J’ai demandé à MidJourney d’illustrer ces événements journées dans le style du dessinateur américain Will Eisner, l’inventeur du “roman graphique” dans les années 1930.
L’interview d’Emmanuel Macron au 13h de TF1 et France 2, devant 10 millions de téléspectateurs, n’a pas permis de sortir de la crise. Elle a, même, amplifié la mobilisation.
Mais ce que les observateurs n’ont, en général, pas compris, c’est que cette interview n’était pas faite pour “apaiser” la situation.
Le but du président était, d’abord et avant tout, de renouer avec sa base électorale, qui est composée de retraités plutôt aisés et conservateurs.

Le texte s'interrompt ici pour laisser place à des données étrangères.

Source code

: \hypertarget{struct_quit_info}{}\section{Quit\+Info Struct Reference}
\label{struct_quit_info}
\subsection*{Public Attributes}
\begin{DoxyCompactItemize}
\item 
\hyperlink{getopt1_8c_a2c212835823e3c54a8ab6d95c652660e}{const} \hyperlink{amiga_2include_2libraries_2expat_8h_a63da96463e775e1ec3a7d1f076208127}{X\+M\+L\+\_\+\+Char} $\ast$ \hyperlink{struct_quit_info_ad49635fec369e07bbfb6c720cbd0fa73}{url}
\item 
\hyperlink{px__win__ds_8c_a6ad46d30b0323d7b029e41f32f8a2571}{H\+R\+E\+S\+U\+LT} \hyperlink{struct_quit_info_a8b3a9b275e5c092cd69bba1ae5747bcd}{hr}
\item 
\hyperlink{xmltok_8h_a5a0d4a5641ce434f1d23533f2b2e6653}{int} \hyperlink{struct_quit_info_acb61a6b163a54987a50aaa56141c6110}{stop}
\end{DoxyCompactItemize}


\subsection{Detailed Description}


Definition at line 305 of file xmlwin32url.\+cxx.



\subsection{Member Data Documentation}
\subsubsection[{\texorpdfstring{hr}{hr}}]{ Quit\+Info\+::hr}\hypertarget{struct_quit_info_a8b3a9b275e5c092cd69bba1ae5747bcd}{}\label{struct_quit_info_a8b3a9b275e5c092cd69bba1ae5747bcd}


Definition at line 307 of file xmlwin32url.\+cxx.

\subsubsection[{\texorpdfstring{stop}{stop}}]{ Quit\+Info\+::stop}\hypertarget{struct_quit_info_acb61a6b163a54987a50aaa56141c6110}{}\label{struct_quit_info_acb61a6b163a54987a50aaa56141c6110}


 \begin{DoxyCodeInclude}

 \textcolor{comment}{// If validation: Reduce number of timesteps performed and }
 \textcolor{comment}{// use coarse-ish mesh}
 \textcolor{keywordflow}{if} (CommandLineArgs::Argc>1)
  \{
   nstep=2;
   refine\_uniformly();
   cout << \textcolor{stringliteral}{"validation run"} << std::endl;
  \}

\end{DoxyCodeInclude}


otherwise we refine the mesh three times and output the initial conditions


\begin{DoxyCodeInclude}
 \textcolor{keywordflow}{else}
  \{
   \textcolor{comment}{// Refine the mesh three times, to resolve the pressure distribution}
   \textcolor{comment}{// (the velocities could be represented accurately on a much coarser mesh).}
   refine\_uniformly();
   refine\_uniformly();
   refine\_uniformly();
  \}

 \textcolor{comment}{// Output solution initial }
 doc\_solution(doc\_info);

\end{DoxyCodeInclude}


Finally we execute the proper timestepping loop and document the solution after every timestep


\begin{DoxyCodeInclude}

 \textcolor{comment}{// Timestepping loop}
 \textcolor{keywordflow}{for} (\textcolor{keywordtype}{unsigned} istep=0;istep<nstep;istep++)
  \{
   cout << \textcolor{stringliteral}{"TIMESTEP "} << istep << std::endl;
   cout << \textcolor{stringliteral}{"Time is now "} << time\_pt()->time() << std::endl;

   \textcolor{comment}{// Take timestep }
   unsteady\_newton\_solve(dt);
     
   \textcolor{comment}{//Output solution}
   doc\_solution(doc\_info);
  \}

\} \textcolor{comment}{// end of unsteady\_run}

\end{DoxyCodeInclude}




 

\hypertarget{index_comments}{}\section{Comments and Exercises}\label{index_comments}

Ce qui explique le choix du JT de 13h de TF1. Comme le notait l’enquête IPSOS sur “La sociologie de l’électorat” en 2022: “La majorité présidentielle doit en bonne partie son score à la mobilisation de l'électorat senior, qui a le plus souvent voté pour elle : Ensemble est arrivée en tête chez les électeurs de 60-69 ans (28%), les plus de 70 ans (38%) et les retraités (35%), mais est restée sous les 20% des suffrages dans les tranches d'âge inférieures à 60 ans.”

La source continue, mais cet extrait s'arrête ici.